At Fieldston Middle, English class is an opportunity to connect to different forms of literature through discussion and writing. For 7th and 8th Grade students, their personal experiences and interests played a key role in their latest English assignments.
Inspired by the New York Times Magazine column “Letter of Recommendation” and writer Jason Diamond’s submission on bialys, the 8th Graders’ letter of recommendation assignment fittingly culminated with an outdoor bialy tasting on a sunny day. Sampling the breakfast treat together was a perfect finale to their assignment of selecting an underappreciated object or experience to “recommend” and connecting it to a bigger idea. Students’ final essays addressed topics such as Connect Four and James Bond.
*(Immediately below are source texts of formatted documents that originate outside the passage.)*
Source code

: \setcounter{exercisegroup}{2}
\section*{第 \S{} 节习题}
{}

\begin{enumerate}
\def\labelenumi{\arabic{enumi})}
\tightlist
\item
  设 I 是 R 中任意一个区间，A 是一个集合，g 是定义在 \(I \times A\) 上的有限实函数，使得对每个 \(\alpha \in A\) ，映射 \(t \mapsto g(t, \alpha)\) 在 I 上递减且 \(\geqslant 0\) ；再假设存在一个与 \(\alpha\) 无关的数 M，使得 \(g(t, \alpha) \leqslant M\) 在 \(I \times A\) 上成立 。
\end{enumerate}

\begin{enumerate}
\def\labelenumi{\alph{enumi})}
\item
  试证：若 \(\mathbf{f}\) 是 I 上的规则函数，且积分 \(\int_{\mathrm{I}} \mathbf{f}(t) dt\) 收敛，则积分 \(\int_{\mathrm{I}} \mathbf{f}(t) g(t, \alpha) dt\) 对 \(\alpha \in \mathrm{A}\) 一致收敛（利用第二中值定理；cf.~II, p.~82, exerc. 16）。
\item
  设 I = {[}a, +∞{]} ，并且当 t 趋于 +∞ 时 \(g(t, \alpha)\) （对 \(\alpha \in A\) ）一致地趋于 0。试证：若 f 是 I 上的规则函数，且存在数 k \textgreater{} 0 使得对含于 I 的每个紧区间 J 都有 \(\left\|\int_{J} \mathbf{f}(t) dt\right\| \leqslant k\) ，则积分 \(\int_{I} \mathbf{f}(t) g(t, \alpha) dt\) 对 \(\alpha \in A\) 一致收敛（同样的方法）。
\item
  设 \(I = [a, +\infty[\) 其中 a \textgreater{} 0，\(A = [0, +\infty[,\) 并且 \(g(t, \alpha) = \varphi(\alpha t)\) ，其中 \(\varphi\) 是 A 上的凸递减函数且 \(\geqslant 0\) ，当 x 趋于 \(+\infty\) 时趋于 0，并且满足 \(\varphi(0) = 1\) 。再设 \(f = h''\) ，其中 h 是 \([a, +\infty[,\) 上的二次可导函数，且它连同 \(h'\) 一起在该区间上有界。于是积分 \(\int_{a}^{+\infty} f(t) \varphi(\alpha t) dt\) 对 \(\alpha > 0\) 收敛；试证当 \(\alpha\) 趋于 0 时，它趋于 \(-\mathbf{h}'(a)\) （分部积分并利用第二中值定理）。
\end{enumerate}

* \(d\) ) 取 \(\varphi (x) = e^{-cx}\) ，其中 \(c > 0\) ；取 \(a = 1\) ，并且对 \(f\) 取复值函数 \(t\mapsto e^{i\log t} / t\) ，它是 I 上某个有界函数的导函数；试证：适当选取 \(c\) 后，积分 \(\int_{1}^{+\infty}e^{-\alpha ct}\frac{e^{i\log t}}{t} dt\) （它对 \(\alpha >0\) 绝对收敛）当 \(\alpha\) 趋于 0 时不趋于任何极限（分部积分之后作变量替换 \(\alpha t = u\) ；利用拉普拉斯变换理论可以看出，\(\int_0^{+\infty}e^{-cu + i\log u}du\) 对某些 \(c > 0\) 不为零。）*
As the 8th Graders progressed in the assignment, they also discovered the importance of identifying these strong personal connections, with some students even changing topics midway through the essay unit because they felt disconnected from their first choice.
“One of the rewards to including personal experience is that no two pieces will be the same because each student brings themselves and their experiences to the work,” says Fieldston Middle English Teacher Sharan Gill. “One of the challenges is that students have to make connections themselves because we can’t tell them why something is important to them.”
“Incorporating my personal stories into my schoolwork makes me feel like I am sharing a piece of my life with my writing, and it makes me feel like I am not just writing for a grade on a school project,” says Tiger Z. ’28, who wrote about writing letters and appreciating a slower pace in life.
After completing their essays, the 8th Grade gathered for an awards ceremony, recognizing their peers’ work in categories such as Engaging Hooks, Literary Gems, and Powerful Messages. 7th Grade would also have their own ceremony, rewarding essays for Terrific Titles, Fantastic First Lines, Intriguing Imagery, and Profound Points.
“Recognizing a student’s work with an award rewards them for taking risks and being vulnerable,” Gill says. “Maybe a student thinks they wrote a good essay, or maybe a student isn’t sure, but asking them to share their work with all of their peers and teachers in a public setting lets them know, or reinforces for them, that they have interesting things to say and to teach us through their writing.”
In 7th Grade, students explored their personal experiences in relation to the literature read in English class. Their juxtaposition essay assignment required them to write a personal, persuasive essay in which they juxtaposed a true story about a meaningful decision they made and a story from class using three frameworks for thinking about decisions. These frameworks include analytical versus intuitive thinking, making decisions to move toward or away from scenarios, and making bounded versus free choices.
“Writing about their decision-making using formal frameworks helps students take their thinking and choice-making seriously,” says Fieldston Middle English Department Chair Laurie Hornik. “It also gives them the confidence to see themselves as “characters” with agency in their own lives. It can be challenging to look objectively at your own life and your own decisions. For some students, practicing with literature — analyzing the decisions of fictional characters — helps them then bring that thinking to their own decision-making. For other students, analyzing their own decisions helps them get more out of reading literature.”
Aliza W. ’29 wrote about losing a tooth while hiking at camp, comparing her decision to keep the tooth with a short story character’s choice that ultimately helped a narrative progress. “Those are just the major decisions that people made, and normally life isn’t made up of only large major decisions,” her essay reads. “Normally, there are smaller decisions that build up the larger decisions and/or make a story complete.”
“Using my personal experiences in writing is enjoyable because it gives me an easy way to spread my perspective that no one else has into writing, in a way that talking about things I learn and hear cannot do,” Aliza shares. “It feels liberating.”
Middle school may often be a time of conflicting identity and confusing changes, but through this lens of empowering decision-making and literary connections, 7th and 8th Graders are evolving into stronger individuals.